CREATE INDEX tm_num ON _tmp_times_calc_analyzer_0_0 (tm_num);
SELECT id, t1.uid, tmstamp, floor((tmstamp - 1451606400) / 604800) period_num,
param1 into #_tmp_events_view_analyzer_0_0
FROM evt_db.dbo.events t1
WHERE ( ( source = 3 )
AND ( event_id=24 )
AND tmstamp > 1451606400
AND tmstamp < 1458000000
);
CREATE INDEX uid ON _tmp_events_view_analyzer_0_0 (uid);
CREATE INDEX period_num ON _tmp_events_view_analyzer_0_0 (period_num);
CREATE INDEX tmstamp ON _tmp_events_view_analyzer_0_0 (tmstamp);
CREATE INDEX _index_param1 ON _tmp_events_view_analyzer_0_0 (param1);
create table #_tmp_median_analyzer_0_0 (ts int );
insert into #_tmp_median_analyzer_0_0
select distinct(param1) v
from #_tmp_events_view_analyzer_0_0
where param1 is not null
order by v ;
select tm_origin, count(distinct uid), count(distinct id)
from #_tmp_times_calc_analyzer_0_0
left join #_tmp_events_view_analyzer_0_0 ON period_num = tm_num
GROUP BY tm_origin;
select top 600 (param1) seg1, count(distinct uid), count(distinct id)
from #_tmp_events_view_analyzer_0_0
GROUP BY param1
order by 1 asc;
And...
select seg1, tm_origin, count(distinct uid), count(distinct id)
from
( SELECT (param1) seg1, tm_origin, uid, id
from #_tmp_times_calc_analyzer_0_0
left join #_tmp_events_view_analyzer_0_0 ON period_num = tm_num
group by param1, tm_origin, uid, id
) t
GROUP BY seg1, tm_origin;
select min(param1), max(param1), round(avg(param1),0)

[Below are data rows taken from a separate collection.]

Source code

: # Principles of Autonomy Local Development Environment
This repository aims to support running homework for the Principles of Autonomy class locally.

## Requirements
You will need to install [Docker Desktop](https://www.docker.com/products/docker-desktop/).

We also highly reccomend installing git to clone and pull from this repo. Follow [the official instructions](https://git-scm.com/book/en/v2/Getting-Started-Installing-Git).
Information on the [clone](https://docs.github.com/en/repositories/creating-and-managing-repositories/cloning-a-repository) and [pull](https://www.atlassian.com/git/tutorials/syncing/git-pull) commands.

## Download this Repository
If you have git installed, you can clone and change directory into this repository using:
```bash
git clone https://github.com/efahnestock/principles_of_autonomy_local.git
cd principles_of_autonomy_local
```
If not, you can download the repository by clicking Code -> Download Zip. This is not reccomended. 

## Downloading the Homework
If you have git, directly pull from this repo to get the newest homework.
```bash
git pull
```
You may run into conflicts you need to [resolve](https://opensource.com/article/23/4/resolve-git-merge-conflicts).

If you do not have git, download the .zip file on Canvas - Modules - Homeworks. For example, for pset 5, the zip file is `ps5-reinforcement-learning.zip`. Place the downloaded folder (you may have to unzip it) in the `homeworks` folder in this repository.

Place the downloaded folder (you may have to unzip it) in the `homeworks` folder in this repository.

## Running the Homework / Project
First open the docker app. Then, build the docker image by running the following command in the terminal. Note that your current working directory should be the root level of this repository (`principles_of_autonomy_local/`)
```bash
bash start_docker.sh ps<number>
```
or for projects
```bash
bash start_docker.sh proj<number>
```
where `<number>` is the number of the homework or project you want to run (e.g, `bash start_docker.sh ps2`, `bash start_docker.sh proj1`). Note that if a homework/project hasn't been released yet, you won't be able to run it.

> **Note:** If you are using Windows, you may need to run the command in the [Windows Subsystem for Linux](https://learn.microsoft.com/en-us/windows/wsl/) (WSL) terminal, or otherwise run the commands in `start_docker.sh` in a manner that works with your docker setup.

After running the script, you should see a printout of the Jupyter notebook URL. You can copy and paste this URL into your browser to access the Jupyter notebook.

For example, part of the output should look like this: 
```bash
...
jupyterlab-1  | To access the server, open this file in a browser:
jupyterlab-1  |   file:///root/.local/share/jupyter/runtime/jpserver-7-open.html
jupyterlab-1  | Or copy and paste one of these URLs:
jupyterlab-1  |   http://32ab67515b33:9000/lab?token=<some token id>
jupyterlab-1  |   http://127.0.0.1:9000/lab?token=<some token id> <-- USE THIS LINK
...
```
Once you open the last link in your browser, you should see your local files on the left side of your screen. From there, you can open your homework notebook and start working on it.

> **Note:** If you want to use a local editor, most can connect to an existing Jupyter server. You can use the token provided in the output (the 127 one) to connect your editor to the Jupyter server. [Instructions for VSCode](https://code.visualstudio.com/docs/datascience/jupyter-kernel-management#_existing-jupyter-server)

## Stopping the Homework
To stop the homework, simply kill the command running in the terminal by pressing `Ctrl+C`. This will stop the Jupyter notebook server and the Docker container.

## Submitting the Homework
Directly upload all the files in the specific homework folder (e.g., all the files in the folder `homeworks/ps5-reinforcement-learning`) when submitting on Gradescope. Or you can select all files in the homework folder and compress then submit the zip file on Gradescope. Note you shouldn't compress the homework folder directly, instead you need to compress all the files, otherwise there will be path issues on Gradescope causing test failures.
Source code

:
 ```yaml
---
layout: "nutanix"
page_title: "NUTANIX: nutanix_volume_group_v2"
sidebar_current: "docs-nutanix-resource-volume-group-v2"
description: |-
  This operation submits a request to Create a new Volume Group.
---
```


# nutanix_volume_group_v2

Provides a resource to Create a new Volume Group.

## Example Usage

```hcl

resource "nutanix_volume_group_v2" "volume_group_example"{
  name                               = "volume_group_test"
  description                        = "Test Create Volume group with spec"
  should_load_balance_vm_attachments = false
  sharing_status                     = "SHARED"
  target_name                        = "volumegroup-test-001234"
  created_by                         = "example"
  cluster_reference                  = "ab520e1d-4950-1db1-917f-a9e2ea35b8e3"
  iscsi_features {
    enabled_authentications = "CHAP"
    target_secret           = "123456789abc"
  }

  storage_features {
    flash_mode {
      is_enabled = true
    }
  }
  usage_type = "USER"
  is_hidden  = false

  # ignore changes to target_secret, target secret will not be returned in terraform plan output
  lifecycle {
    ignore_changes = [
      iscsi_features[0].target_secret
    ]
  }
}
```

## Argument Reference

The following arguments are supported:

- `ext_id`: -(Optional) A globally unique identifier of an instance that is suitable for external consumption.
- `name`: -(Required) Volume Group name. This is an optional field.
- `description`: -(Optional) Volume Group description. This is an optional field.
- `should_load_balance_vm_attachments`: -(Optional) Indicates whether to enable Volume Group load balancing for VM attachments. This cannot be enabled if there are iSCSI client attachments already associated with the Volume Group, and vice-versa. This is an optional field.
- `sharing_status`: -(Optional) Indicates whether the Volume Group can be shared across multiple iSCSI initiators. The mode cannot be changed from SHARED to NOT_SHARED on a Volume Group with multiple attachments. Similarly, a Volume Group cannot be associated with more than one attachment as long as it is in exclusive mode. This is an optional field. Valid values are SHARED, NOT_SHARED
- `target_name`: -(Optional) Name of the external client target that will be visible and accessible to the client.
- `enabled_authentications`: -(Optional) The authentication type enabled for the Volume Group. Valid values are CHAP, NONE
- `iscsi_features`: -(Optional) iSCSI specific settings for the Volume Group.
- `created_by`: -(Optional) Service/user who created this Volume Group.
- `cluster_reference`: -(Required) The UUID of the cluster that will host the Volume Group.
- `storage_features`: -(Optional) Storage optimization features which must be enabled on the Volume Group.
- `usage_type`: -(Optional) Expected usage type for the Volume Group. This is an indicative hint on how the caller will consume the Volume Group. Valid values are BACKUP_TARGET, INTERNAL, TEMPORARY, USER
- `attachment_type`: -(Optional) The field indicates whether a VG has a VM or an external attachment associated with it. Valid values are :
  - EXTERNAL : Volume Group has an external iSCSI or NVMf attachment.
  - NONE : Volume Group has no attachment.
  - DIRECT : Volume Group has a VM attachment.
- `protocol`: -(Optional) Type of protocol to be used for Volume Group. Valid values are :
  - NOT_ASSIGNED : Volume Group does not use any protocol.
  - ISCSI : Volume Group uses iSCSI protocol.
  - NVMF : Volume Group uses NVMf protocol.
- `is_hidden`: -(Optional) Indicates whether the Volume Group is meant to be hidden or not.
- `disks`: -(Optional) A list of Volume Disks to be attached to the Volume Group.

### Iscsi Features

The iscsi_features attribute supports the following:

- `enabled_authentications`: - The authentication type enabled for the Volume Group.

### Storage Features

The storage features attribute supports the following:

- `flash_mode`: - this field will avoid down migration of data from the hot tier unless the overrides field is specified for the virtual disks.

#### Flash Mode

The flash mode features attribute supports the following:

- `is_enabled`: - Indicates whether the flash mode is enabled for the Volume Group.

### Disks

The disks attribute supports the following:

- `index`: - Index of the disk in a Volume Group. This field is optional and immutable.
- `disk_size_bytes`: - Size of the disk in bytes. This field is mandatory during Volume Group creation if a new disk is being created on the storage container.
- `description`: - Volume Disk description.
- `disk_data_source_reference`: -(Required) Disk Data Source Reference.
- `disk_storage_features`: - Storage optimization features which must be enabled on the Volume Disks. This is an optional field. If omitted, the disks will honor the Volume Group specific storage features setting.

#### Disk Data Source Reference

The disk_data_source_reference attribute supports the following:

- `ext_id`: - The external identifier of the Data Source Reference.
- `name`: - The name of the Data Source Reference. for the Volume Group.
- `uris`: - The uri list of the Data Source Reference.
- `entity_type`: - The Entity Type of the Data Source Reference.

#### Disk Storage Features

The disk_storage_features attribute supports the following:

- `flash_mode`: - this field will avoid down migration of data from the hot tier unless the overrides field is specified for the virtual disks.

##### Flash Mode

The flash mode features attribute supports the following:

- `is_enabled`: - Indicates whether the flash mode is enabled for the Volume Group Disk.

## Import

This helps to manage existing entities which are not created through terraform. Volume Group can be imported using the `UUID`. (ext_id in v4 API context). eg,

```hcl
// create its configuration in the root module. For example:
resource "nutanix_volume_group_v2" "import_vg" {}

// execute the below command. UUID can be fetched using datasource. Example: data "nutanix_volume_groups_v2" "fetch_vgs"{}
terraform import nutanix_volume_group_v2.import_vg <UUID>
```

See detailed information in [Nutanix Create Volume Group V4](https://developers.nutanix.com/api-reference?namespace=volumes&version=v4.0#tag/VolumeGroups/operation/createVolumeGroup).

from #_tmp_events_view_analyzer_0_0;
DECLARE #c BIGINT = (SELECT COUNT(*) FROM #_tmp_median_analyzer_0_0);
SELECT round(AVG(1.0 * ts),0)
FROM
( SELECT ts
FROM #_tmp_median_analyzer_0_0
ORDER BY ts OFFSET (#c - 1) / 2 ROWS
FETCH NEXT 1 + (1 - #c % 2) ROWS ONLY
) AS median_val;
evt_db.dbo.events needs INDEX(source, event, tmstamp), with tmstamp 3rd. In the case of MySQL, those first 2 SELECTs will run entirely in the index (because it is a "covering" index). source and event can be in either order.
Later, you have a similar SELECT but it also has id, t1.uid. You could make this covering index for it: INDEX(source, event, tmstamp, uid, id). Again, tmstamp must be third in the list.
select top 600 (param1) seg1, count(distinct uid), count(distinct id) ... might benefit from INDEX(param1, uid, id), where param1 must be first.
The other indexes you list are possibly not useful at all. What indexes did you try?
One difference between MySQL and other Databases -- MySQL almost never uses more than one index in a query. And, in my experience, MySQL's choice is 'wise'. Perhaps MSSql is trying too hard to use two indexes, when simply scanning the table would be less work.